This article spotlights Ali Tehrani’s design process. This visualization was featured as Tableau’s Viz of the Day on April 26, 2021.
Earlier this year, I came across this tweet.
This subject captured my attention. I am a big movie fan and I decided to focus my visualization on the Oscars. Luckily for me, the timing was perfect–the Oscars were in two weeks.
When I think about the Oscars, I think about the red carpet, celebrities, and the statuette. The Oscar’s statuette symbolizes the pinnacle of winning and, since the theme of that month’s IronQuest was diversity, the first thing I thought of was exploring either racial diversity or gender diversity among winners. Upon consideration, I did not want my visualization to be overly crowded with gender distribution of different awards categories. The four acting categories are already split up by gender, so I eventually decided on racial diversity.
I referenced an image of Oscar’s statuette from Google Images and then created the statuettes using the Curvature tool in Adobe Illustrator.
The data for the Statuettes were extracted using WebPlotDigitizer. I also scraped the main data for each award show’s winners from the Academy of Motion Picture Arts and Science’s site using Python and merged the two datasets together.
For every data visualization that I attempt, I think deeply about the design and I always strive to create a clean, concise, and unique result. I have never studied art nor taken any design courses. I am self taught. Here, I will dissect some of the design choices that I made.

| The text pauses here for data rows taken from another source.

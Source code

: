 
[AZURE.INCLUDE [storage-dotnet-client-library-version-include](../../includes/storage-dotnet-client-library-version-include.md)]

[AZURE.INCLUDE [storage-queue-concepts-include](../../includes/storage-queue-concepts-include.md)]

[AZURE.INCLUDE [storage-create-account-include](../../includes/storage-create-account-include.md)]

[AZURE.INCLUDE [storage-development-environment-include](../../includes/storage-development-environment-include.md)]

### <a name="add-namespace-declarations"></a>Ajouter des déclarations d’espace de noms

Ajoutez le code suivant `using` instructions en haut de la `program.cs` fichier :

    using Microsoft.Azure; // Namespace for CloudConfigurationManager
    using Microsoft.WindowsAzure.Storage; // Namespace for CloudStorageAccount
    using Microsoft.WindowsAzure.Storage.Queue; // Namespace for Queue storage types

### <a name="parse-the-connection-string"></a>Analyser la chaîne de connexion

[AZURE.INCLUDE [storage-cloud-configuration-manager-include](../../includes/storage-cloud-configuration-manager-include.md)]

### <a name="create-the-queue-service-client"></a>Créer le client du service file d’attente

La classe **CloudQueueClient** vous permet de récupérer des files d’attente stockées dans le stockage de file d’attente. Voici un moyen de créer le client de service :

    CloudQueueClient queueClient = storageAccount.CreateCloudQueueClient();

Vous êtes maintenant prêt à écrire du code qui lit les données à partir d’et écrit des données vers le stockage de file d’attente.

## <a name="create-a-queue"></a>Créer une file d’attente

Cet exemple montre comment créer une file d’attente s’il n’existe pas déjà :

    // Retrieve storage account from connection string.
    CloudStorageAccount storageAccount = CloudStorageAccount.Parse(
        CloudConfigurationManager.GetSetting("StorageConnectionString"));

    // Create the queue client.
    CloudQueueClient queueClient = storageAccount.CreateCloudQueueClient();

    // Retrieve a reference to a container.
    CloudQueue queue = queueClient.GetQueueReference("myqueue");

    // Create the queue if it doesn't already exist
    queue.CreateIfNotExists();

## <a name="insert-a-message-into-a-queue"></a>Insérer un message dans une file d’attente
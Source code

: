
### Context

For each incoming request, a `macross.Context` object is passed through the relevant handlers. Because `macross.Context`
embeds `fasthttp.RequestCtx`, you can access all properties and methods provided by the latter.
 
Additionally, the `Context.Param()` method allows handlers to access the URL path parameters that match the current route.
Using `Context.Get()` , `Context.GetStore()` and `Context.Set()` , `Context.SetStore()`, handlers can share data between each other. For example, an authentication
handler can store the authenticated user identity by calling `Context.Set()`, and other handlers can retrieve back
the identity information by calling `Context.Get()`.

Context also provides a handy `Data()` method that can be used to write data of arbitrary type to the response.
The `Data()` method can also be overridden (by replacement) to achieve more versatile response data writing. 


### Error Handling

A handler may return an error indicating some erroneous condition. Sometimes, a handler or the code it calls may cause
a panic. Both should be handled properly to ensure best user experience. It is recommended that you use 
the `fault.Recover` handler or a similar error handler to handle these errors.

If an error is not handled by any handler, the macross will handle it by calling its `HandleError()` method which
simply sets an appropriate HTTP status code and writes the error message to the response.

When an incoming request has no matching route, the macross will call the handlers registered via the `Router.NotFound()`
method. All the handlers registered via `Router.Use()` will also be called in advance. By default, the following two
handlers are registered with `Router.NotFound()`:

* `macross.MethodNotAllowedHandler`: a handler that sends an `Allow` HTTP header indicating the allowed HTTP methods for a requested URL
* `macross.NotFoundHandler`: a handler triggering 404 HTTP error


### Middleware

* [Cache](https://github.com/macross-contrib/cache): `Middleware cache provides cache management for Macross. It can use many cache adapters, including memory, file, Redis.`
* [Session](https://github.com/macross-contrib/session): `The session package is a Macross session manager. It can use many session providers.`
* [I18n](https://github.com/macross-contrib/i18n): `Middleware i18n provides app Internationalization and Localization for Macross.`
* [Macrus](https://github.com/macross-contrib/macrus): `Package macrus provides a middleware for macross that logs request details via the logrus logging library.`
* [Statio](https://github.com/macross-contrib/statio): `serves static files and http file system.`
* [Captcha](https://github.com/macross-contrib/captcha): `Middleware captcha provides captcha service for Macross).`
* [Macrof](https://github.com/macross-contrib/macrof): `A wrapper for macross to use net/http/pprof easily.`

Line Spacing and Alignment
Line spacing refers to vertical space between lines of text. If the space is too tight it makes the text harder to read, while more spacing increases readability. Also, the text is left aligned so that the viewers’ eyes return to the beginning of the next line effortlessly.
Everything in my visualization is placed purposefully. Studies have shown that the average human attention span is now eight seconds. The design elements and the way I place them have to be concise, consistent, and crisp so that they draw the viewers’ attention quickly.
There are 354 data points in this visualization, but because of the magic of whitespace, the visualization feels much less overwhelming and more visually appealing.
I used a shade lighter of black in order to make the visualization more prominent than the text. For color to be effective, it must be used sparingly. Too many colors takes the focus away from the message and creates a sense of confusion. Therefore, I limited the colors used in this visualization to three (#EABA80, # FFFFFF, # 373737).
It was shocking to see that in 2002, after 73 years of the Oscars, Halle Berry was the only woman of color to win the Academy Award for Best Actress. In the beginning, I was so shocked by the results for this category that I thought my dataset had an issue, and I even double checked the race/ethnicity for each winner several times. Now, nearly twenty years later, she still remains the only one to win that award. There have been 93 Oscar commencements, and only ONE woman of color has won Best Actress? That is just unfathomable and offers a glaring indictment of the entertainment industry’s progress toward diversity.
Ali is a recent graduate from the University of California, Riverside, with a bachelor’s degree in statistics. He was born in Tehran, Iran and moved to the United States in 2012. And, starting July, he will begin his career as a data visualization consultant for Lovelytics.